Stored data entries:
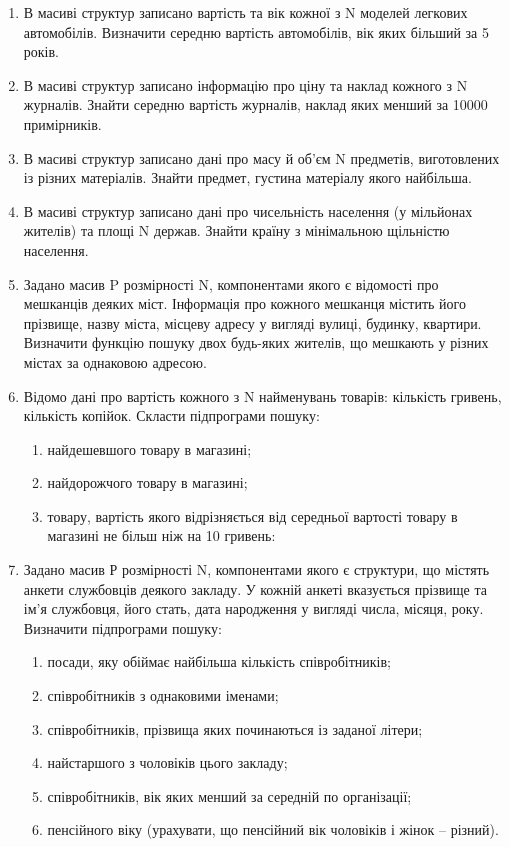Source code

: \documentclass[a5paper,titlepage,openany,twoside,
]
{book_unv}%
\makeatletter
\newcommand{\xslalph}[1]{\expandafter\@xslalph\csname c@#1\endcsname}
\newcommand{\@xslalph}[1]{%
    \ifcase#1\or а\or б\or в\or г\or д\or e\or є\or ж\or з\or i%
    \or й\or к\or л\or м\or н\or о\or п\or р\or с\or т%
    \or у\or ф\or х\or ц\or ч\or ш\or ю\or я\or аа\or бб\or вв%
    \else\@ctrerr\fi%
}
\makeatother
\begin{document}
\begin{enumerate}
\item
  В масиві структур записано вартість та вік кожної з N моделей легкових
  автомобілів. Визначити середню вартість автомобілів, вік яких більший
  за 5 років.
\item
  В масиві структур записано інформацію про ціну та наклад кожного з N
  журналів. Знайти середню вартість журналів, наклад яких менший за
  10000 примірників.
\item
  В масиві структур записано дані про масу й об'єм N предметів,
  виготовлених із різних матеріалів. Знайти предмет, густина матеріалу
  якого найбільша.
\item
  В масиві структур записано дані про чисельність населення (у мільйонах
  жителів) та площі N держав. Знайти країну з мінімальною щільністю
  населення.
\item
  Задано масив P розмірності N, компонентами якого є відомості про
  мешканців деяких міст. Інформація про кожного мешканця містить його
  прізвище, назву міста, місцеву адресу у вигляді вулиці, будинку,
  квартири. Визначити функцію пошуку двох будь-яких жителів, що мешкають
  у різних містах за однаковою адресою.
\item
  Відомо дані про вартість кожного з N найменувань товарів: кількість
  гривень, кількість копійок. Скласти підпрограми пошуку:
\begin{enumerate}[label=\xslalph*)]
\item найдешевшого товару в магазині;
\item найдорожчого товару в магазині;
\item товару, вартість якого відрізняється від середньої вартості 
товару в магазині не більш ніж на 10 гривень:

\end{enumerate}

\item
  Задано масив Р розмірності N, компонентами якого є структури, що
  містять анкети службовців деякого закладу. У кожній анкеті вказується
  прізвище та ім'я службовця, його стать, дата народження у вигляді
  числа, місяця, року. Визначити підпрограми пошуку:
\begin{enumerate}[label=\xslalph*)]
\item посади, яку обіймає найбільша кількість співробітників;
\item співробітників з однаковими іменами;
\item співробітників, прізвища яких починаються із заданої літери;
\item найстаршого з чоловіків цього закладу;
\item співробітників, вік яких менший за середній по організації;
\item пенсійного віку (урахувати, що пенсійний вік чоловіків і жінок --
різний).
\end{enumerate}


\end{enumerate}
\end{document}
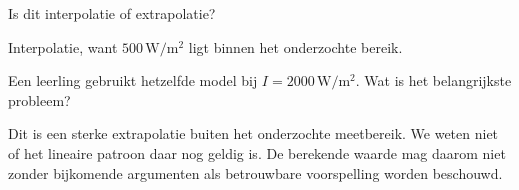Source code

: \documentclass{ximera}
\begin{document}
\begin{oefening}{\oefU \ESS}
\begin{question}
Is dit interpolatie of extrapolatie?

\begin{oplossing}
Interpolatie, want $500\,\mathrm{W/m^2}$ ligt binnen het onderzochte
bereik.
\end{oplossing}
\end{question}

\begin{question}
Een leerling gebruikt hetzelfde model bij
$I=2000\,\mathrm{W/m^2}$. Wat is het belangrijkste probleem?

\begin{oplossing}
Dit is een sterke extrapolatie buiten het onderzochte meetbereik.
We weten niet of het lineaire patroon daar nog geldig is. De berekende
waarde mag daarom niet zonder bijkomende argumenten als betrouwbare
voorspelling worden beschouwd.
\end{oplossing}
\end{question}
\end{oefening}
\end{document}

WHAT THE TASK REQUIRES:
Each line in the data that holds the string "середню" must be returned.

RESPONSE TO THE TASK:
  автомобілів. Визначити середню вартість автомобілів, вік яких більший
  журналів. Знайти середню вартість журналів, наклад яких менший за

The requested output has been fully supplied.